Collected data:
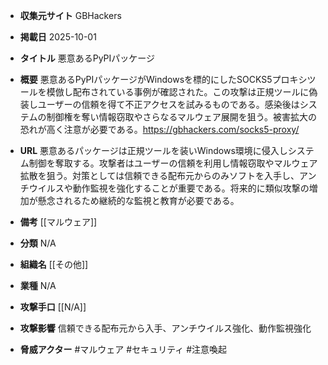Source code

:- **収集元サイト**
GBHackers

- **掲載日**
2025-10-01

- **タイトル**
悪意あるPyPIパッケージ

- **概要**
悪意あるPyPIパッケージがWindowsを標的にしたSOCKS5プロキシツールを模倣し配布されている事例が確認された。この攻撃は正規ツールに偽装しユーザーの信頼を得て不正アクセスを試みるものである。感染後はシステムの制御権を奪い情報窃取やさらなるマルウェア展開を狙う。被害拡大の恐れが高く注意が必要である。https://gbhackers.com/socks5-proxy/

- **URL**
悪意あるパッケージは正規ツールを装いWindows環境に侵入しシステム制御を奪取する。攻撃者はユーザーの信頼を利用し情報窃取やマルウェア拡散を狙う。対策としては信頼できる配布元からのみソフトを入手し、アンチウイルスや動作監視を強化することが重要である。将来的に類似攻撃の増加が懸念されるため継続的な監視と教育が必要である。

- **備考**
[[マルウェア]]

- **分類**
N/A

- **組織名**
[[その他]]

- **業種**
N/A

- **攻撃手口**
[[N/A]]

- **攻撃影響**
信頼できる配布元から入手、アンチウイルス強化、動作監視強化

- **脅威アクター**
#マルウェア #セキュリティ #注意喚起
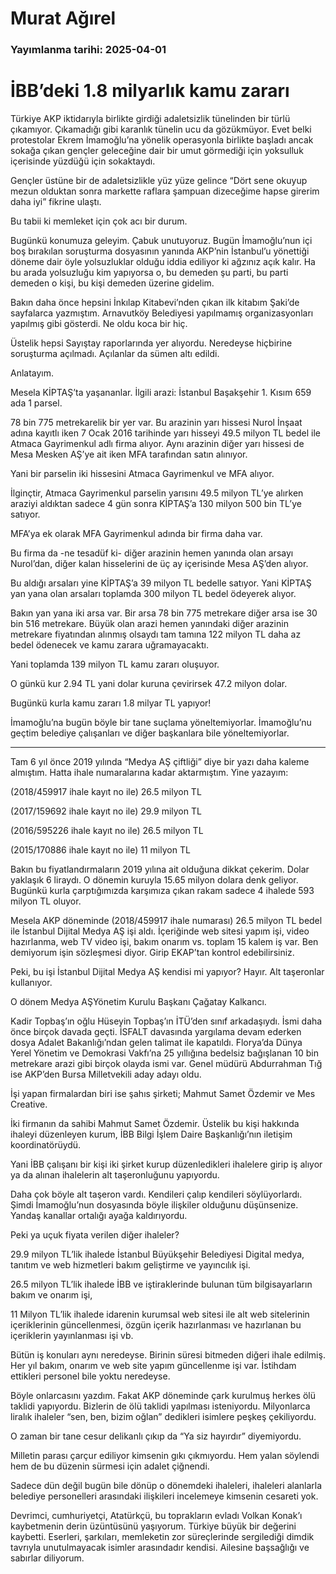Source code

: # Murat Ağırel

### Yayımlanma tarihi: 2025-04-01

# İBB’deki 1.8 milyarlık kamu zararı

Türkiye AKP iktidarıyla birlikte girdiği adaletsizlik tünelinden bir türlü çıkamıyor. Çıkamadığı gibi karanlık tünelin ucu da gözükmüyor. Evet belki protestolar Ekrem İmamoğlu’na yönelik operasyonla birlikte başladı ancak sokağa çıkan gençler geleceğine dair bir umut görmediği için yoksulluk içerisinde yüzdüğü için sokaktaydı.

Gençler üstüne bir de adaletsizlikle yüz yüze gelince “Dört sene okuyup mezun olduktan sonra markette raflara şampuan dizeceğime hapse girerim daha iyi” fikrine ulaştı.

Bu tabii ki memleket için çok acı bir durum.

Bugünkü konumuza geleyim. Çabuk unutuyoruz. Bugün İmamoğlu’nun içi boş bırakılan soruşturma dosyasının yanında AKP’nin İstanbul’u yönettiği döneme dair öyle yolsuzluklar olduğu iddia ediliyor ki ağzınız açık kalır. Ha bu arada yolsuzluğu kim yapıyorsa o, bu demeden şu parti, bu parti demeden o kişi, bu kişi demeden üzerine gidelim.

Bakın daha önce hepsini İnkılap Kitabevi’nden çıkan ilk kitabım Şaki’de sayfalarca yazmıştım. Arnavutköy Belediyesi yapılmamış organizasyonları yapılmış gibi gösterdi. Ne oldu koca bir hiç.

Üstelik hepsi Sayıştay raporlarında yer alıyordu. Neredeyse hiçbirine soruşturma açılmadı. Açılanlar da sümen altı edildi.

Anlatayım.

Mesela KİPTAŞ’ta yaşananlar. İlgili arazi: İstanbul Başakşehir 1. Kısım 659 ada 1 parsel.

78 bin 775 metrekarelik bir yer var. Bu arazinin yarı hissesi Nurol İnşaat adına kayıtlı iken 7 Ocak 2016 tarihinde yarı hisseyi 49.5 milyon TL bedel ile Atmaca Gayrimenkul adlı firma alıyor. Aynı arazinin diğer yarı hissesi de Mesa Mesken AŞ’ye ait iken MFA tarafından satın alınıyor.

Yani bir parselin iki hissesini Atmaca Gayrimenkul ve MFA alıyor.

İlginçtir, Atmaca Gayrimenkul parselin yarısını 49.5 milyon TL’ye alırken araziyi aldıktan sadece 4 gün sonra KİPTAŞ’a 130 milyon 500 bin TL’ye satıyor.

MFA’ya ek olarak MFA Gayrimenkul adında bir firma daha var.

Bu firma da -ne tesadüf ki- diğer arazinin hemen yanında olan arsayı Nurol’dan, diğer kalan hisselerini de üç ay içerisinde Mesa AŞ’den alıyor.

Bu aldığı arsaları yine KİPTAŞ’a 39 milyon TL bedelle satıyor. Yani KİPTAŞ yan yana olan arsaları toplamda 300 milyon TL bedel ödeyerek alıyor.

Bakın yan yana iki arsa var. Bir arsa 78 bin 775 metrekare diğer arsa ise 30 bin 516 metrekare. Büyük olan arazi hemen yanındaki diğer arazinin metrekare fiyatından alınmış olsaydı tam tamına 122 milyon TL daha az bedel ödenecek ve kamu zarara uğramayacaktı.

Yani toplamda 139 milyon TL kamu zararı oluşuyor.

O günkü kur 2.94 TL yani dolar kuruna çevirirsek 47.2 milyon dolar.

Bugünkü kurla kamu zararı 1.8 milyar TL yapıyor!

İmamoğlu’na bugün böyle bir tane suçlama yöneltemiyorlar. İmamoğlu’nu geçtim belediye çalışanları ve diğer başkanlara bile yöneltemiyorlar.

***

Tam 6 yıl önce 2019 yılında “Medya AŞ çiftliği” diye bir yazı daha kaleme almıştım. Hatta ihale numaralarına kadar aktarmıştım. Yine yazayım:

(2018/459917 ihale kayıt no ile) 26.5 milyon TL

(2017/159692 ihale kayıt no ile) 29.9 milyon TL

(2016/595226 ihale kayıt no ile) 26.5 milyon TL

(2015/170886 ihale kayıt no ile) 11 milyon TL

Bakın bu fiyatlandırmaların 2019 yılına ait olduğuna dikkat çekerim. Dolar yaklaşık 6 liraydı. O dönemin kuruyla 15.65 milyon dolara denk geliyor. Bugünkü kurla çarptığımızda karşımıza çıkan rakam sadece 4 ihalede 593 milyon TL oluyor.

Mesela AKP döneminde (2018/459917 ihale numarası) 26.5 milyon TL bedel ile İstanbul Dijital Medya AŞ işi aldı. İçeriğinde web sitesi yapım işi, video hazırlanma, web TV video işi, bakım onarım vs. toplam 15 kalem iş var. Ben demiyorum işin sözleşmesi diyor. Girip EKAP’tan kontrol edebilirsiniz.

Peki, bu işi İstanbul Dijital Medya AŞ kendisi mi yapıyor? Hayır. Alt taşeronlar kullanıyor.

O dönem Medya AŞYönetim Kurulu Başkanı Çağatay Kalkancı.

Kadir Topbaş’ın oğlu Hüseyin Topbaş’ın İTÜ’den sınıf arkadaşıydı. İsmi daha önce birçok davada geçti. İSFALT davasında yargılama devam ederken dosya Adalet Bakanlığı’ndan gelen talimat ile kapatıldı. Florya’da Dünya Yerel Yönetim ve Demokrasi Vakfı’na 25 yıllığına bedelsiz bağışlanan 10 bin metrekare arazi gibi birçok olayda ismi var. Genel müdürü Abdurrahman Tığ ise AKP’den Bursa Milletvekili aday adayı oldu.

İşi yapan firmalardan biri ise şahıs şirketi; Mahmut Samet Özdemir ve Mes Creative.

İki firmanın da sahibi Mahmut Samet Özdemir. Üstelik bu kişi hakkında ihaleyi düzenleyen kurum, İBB Bilgi İşlem Daire Başkanlığı’nın iletişim koordinatörüydü.

Yani İBB çalışanı bir kişi iki şirket kurup düzenledikleri ihalelere girip iş alıyor ya da alınan ihalelerin alt taşeronluğunu yapıyordu.

Daha çok böyle alt taşeron vardı. Kendileri çalıp kendileri söylüyorlardı. Şimdi İmamoğlu’nun dosyasında böyle ilişkiler olduğunu düşünsenize. Yandaş kanallar ortalığı ayağa kaldırıyordu.

Peki ya uçuk fiyata verilen diğer ihaleler?

29.9 milyon TL’lik ihalede İstanbul Büyükşehir Belediyesi Digital medya, tanıtım ve web hizmetleri bakım geliştirme ve yayıncılık işi.

26.5 milyon TL’lik ihalede İBB ve iştiraklerinde bulunan tüm bilgisayarların bakım ve onarım işi,

11 Milyon TL’lik ihalede idarenin kurumsal web sitesi ile alt web sitelerinin içeriklerinin güncellenmesi, özgün içerik hazırlanması ve hazırlanan bu içeriklerin yayınlanması işi vb.

Bütün iş konuları aynı neredeyse. Birinin süresi bitmeden diğeri ihale edilmiş. Her yıl bakım, onarım ve web site yapım güncellenme işi var. İstihdam ettikleri personel bile yoktu neredeyse.

Böyle onlarcasını yazdım. Fakat AKP döneminde çark kurulmuş herkes ölü taklidi yapıyordu. Bizlerin de ölü taklidi yapılması isteniyordu. Milyonlarca liralık ihaleler “sen, ben, bizim oğlan” dedikleri isimlere peşkeş çekiliyordu.

O zaman bir tane cesur delikanlı çıkıp da “Ya siz hayırdır” diyemiyordu.

Milletin parası çarçur ediliyor kimsenin gıkı çıkmıyordu. Hem yalan söylendi hem de bu düzenin sürmesi için adalet çiğnendi.

Sadece dün değil bugün bile dönüp o dönemdeki ihaleleri, ihaleleri alanlarla belediye personelleri arasındaki ilişkileri incelemeye kimsenin cesareti yok.



Devrimci, cumhuriyetçi, Atatürkçü, bu toprakların evladı Volkan Konak’ı kaybetmenin derin üzüntüsünü yaşıyorum. Türkiye büyük bir değerini kaybetti. Eserleri, şarkıları, memleketin zor süreçlerinde sergilediği dimdik tavrıyla unutulmayacak isimler arasındadır kendisi. Ailesine başsağlığı ve sabırlar diliyorum.


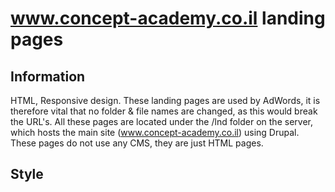 # www.concept-academy.co.il landing pages

## Information
HTML, Responsive design.
These landing pages are used by AdWords, it is therefore vital that no folder & file names are changed, as this would break the URL's.
All these pages are located under the /lnd folder on the server, which hosts the main site (www.concept-academy.co.il) using Drupal. These pages do not use any CMS, they are just HTML pages.

## Style
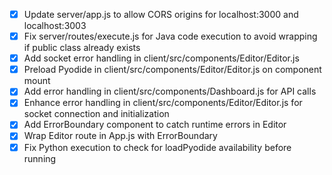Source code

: - [x] Update server/app.js to allow CORS origins for localhost:3000 and localhost:3003
- [x] Fix server/routes/execute.js for Java code execution to avoid wrapping if public class already exists
- [x] Add socket error handling in client/src/components/Editor/Editor.js
- [x] Preload Pyodide in client/src/components/Editor/Editor.js on component mount
- [x] Add error handling in client/src/components/Dashboard.js for API calls
- [x] Enhance error handling in client/src/components/Editor/Editor.js for socket connection and initialization
- [x] Add ErrorBoundary component to catch runtime errors in Editor
- [x] Wrap Editor route in App.js with ErrorBoundary
- [x] Fix Python execution to check for loadPyodide availability before running
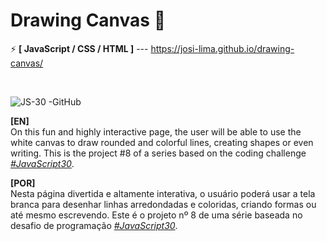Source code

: # Drawing Canvas 🍭

⚡ <strong>[ JavaScript / CSS / HTML ]</strong> --- https://josi-lima.github.io/drawing-canvas/

<br>

![JS-30 -GitHub](https://user-images.githubusercontent.com/108018406/194152988-6e56cfca-450c-42ce-9aa3-ecbe8cad16c9.png)

<strong>[EN]</strong>
<br>
On this fun and highly interactive page, the user will be able to use the white canvas to draw rounded and colorful lines, creating shapes or even writing. This is the project #8 of a series based on the coding challenge _[#JavaScript30](https://javascript30.com/)_.

<strong>[POR]</strong>
<br>
Nesta página divertida e altamente interativa, o usuário poderá usar a tela branca para desenhar linhas arredondadas e coloridas, criando formas ou até mesmo escrevendo. Este é o projeto nº 8 de uma série baseada no desafio de programação _[#JavaScript30](https://javascript30.com/)_.
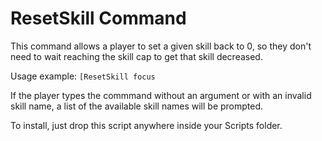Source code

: # ResetSkill Command

This command allows a player to set a given skill back to 0, so they don't need to wait reaching the skill cap to get that skill decreased.

Usage example: `[ResetSkill focus`

If the player types the commmand without an argument or with an invalid skill name, a list of the available skill names will be prompted.

To install, just drop this script anywhere inside your Scripts folder.
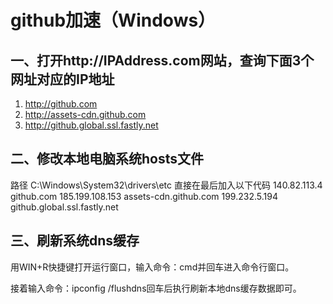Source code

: # github加速（Windows）
## 一、打开http://IPAddress.com网站，查询下面3个网址对应的IP地址
1. http://github.com
2. http://assets-cdn.github.com
3. http://github.global.ssl.fastly.net

## 二、修改本地电脑系统hosts文件
路径 C:\Windows\System32\drivers\etc
直接在最后加入以下代码
140.82.113.4     github.com
185.199.108.153  assets-cdn.github.com
199.232.5.194    github.global.ssl.fastly.net

## 三、刷新系统dns缓存
用WIN+R快捷键打开运行窗口，输入命令：cmd并回车进入命令行窗口。

接着输入命令：ipconfig /flushdns回车后执行刷新本地dns缓存数据即可。
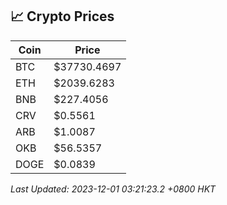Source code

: ## 📈 Crypto Prices

| Coin | Price |
| ---- | ----- |
| BTC | $37730.4697 |
| ETH | $2039.6283 |
| BNB | $227.4056 |
| CRV | $0.5561 |
| ARB | $1.0087 |
| OKB | $56.5357 |
| DOGE | $0.0839 |

_Last Updated: 2023-12-01 03:21:23.2 +0800 HKT_
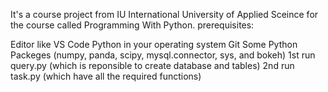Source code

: It's a course project from IU International University of Applied Sceince for the course called Programming With Python. prerequisites:

Editor like VS Code
Python in your operating system
Git
Some Python Packeges (numpy, panda, scipy, mysql.connector, sys, and bokeh)
1st run query.py (which is reponsible to create database and tables)
2nd run task.py (which have all the required functions)
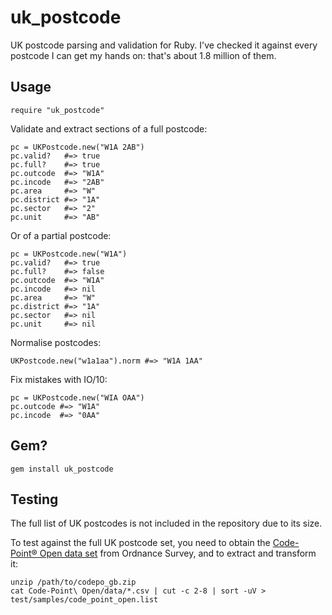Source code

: uk_postcode
===========

UK postcode parsing and validation for Ruby. I've checked it against every postcode I can get my hands on: that's about 1.8 million of them.

Usage
-----

    require "uk_postcode"

Validate and extract sections of a full postcode:

    pc = UKPostcode.new("W1A 2AB")
    pc.valid?   #=> true
    pc.full?    #=> true
    pc.outcode  #=> "W1A"
    pc.incode   #=> "2AB"
    pc.area     #=> "W"
    pc.district #=> "1A"
    pc.sector   #=> "2"
    pc.unit     #=> "AB"

Or of a partial postcode:

    pc = UKPostcode.new("W1A")
    pc.valid?   #=> true
    pc.full?    #=> false
    pc.outcode  #=> "W1A"
    pc.incode   #=> nil
    pc.area     #=> "W"
    pc.district #=> "1A"
    pc.sector   #=> nil
    pc.unit     #=> nil

Normalise postcodes:

    UKPostcode.new("w1a1aa").norm #=> "W1A 1AA"

Fix mistakes with IO/10:

    pc = UKPostcode.new("WIA OAA")
    pc.outcode #=> "W1A"
    pc.incode  #=> "0AA"

Gem?
----

    gem install uk_postcode

Testing
-------

The full list of UK postcodes is not included in the repository due to its
size.

To test against the full UK postcode set, you need to obtain the
[Code-Point® Open data set][cpo] from Ordnance Survey, and to extract and
transform it:

    unzip /path/to/codepo_gb.zip
    cat Code-Point\ Open/data/*.csv | cut -c 2-8 | sort -uV > test/samples/code_point_open.list

[cpo]: https://www.ordnancesurvey.co.uk/opendatadownload/products.html
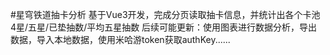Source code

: #星穹铁道抽卡分析
基于Vue3开发，完成分页读取抽卡信息，并统计出各个卡池4星/五星/已垫抽数/平均五星抽数
后续可能更新：使用图表进行数据分析，导出数据，导入本地数据，使用米哈游token获取authKey......
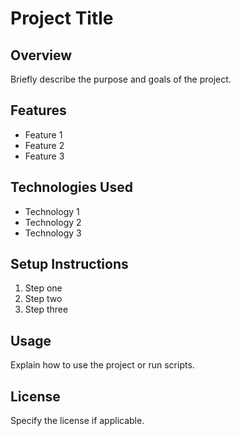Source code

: # Project Title

## Overview
Briefly describe the purpose and goals of the project.

## Features
- Feature 1
- Feature 2
- Feature 3

## Technologies Used
- Technology 1
- Technology 2
- Technology 3

## Setup Instructions
1. Step one
2. Step two
3. Step three

## Usage
Explain how to use the project or run scripts.

## License
Specify the license if applicable.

→ PROBLEM: Print exactly the lines from the first line of the records above through the line containing "Bu tabii ki memleket için çok acı bir durum.", both included, and leave the pictures out.

→ COMPLETED TASK:
Source code

:- **収集元サイト**
GBHackers

- **掲載日**
2025-10-01

- **タイトル**
悪意あるPyPIパッケージ

- **概要**
悪意あるPyPIパッケージがWindowsを標的にしたSOCKS5プロキシツールを模倣し配布されている事例が確認された。この攻撃は正規ツールに偽装しユーザーの信頼を得て不正アクセスを試みるものである。感染後はシステムの制御権を奪い情報窃取やさらなるマルウェア展開を狙う。被害拡大の恐れが高く注意が必要である。https://gbhackers.com/socks5-proxy/

- **URL**
悪意あるパッケージは正規ツールを装いWindows環境に侵入しシステム制御を奪取する。攻撃者はユーザーの信頼を利用し情報窃取やマルウェア拡散を狙う。対策としては信頼できる配布元からのみソフトを入手し、アンチウイルスや動作監視を強化することが重要である。将来的に類似攻撃の増加が懸念されるため継続的な監視と教育が必要である。

- **備考**
[[マルウェア]]

- **分類**
N/A

- **組織名**
[[その他]]

- **業種**
N/A

- **攻撃手口**
[[N/A]]

- **攻撃影響**
信頼できる配布元から入手、アンチウイルス強化、動作監視強化

- **脅威アクター**
#マルウェア #セキュリティ #注意喚起
Source code

: # Murat Ağırel

### Yayımlanma tarihi: 2025-04-01

# İBB’deki 1.8 milyarlık kamu zararı

Türkiye AKP iktidarıyla birlikte girdiği adaletsizlik tünelinden bir türlü çıkamıyor. Çıkamadığı gibi karanlık tünelin ucu da gözükmüyor. Evet belki protestolar Ekrem İmamoğlu’na yönelik operasyonla birlikte başladı ancak sokağa çıkan gençler geleceğine dair bir umut görmediği için yoksulluk içerisinde yüzdüğü için sokaktaydı.

Gençler üstüne bir de adaletsizlikle yüz yüze gelince “Dört sene okuyup mezun olduktan sonra markette raflara şampuan dizeceğime hapse girerim daha iyi” fikrine ulaştı.

Bu tabii ki memleket için çok acı bir durum.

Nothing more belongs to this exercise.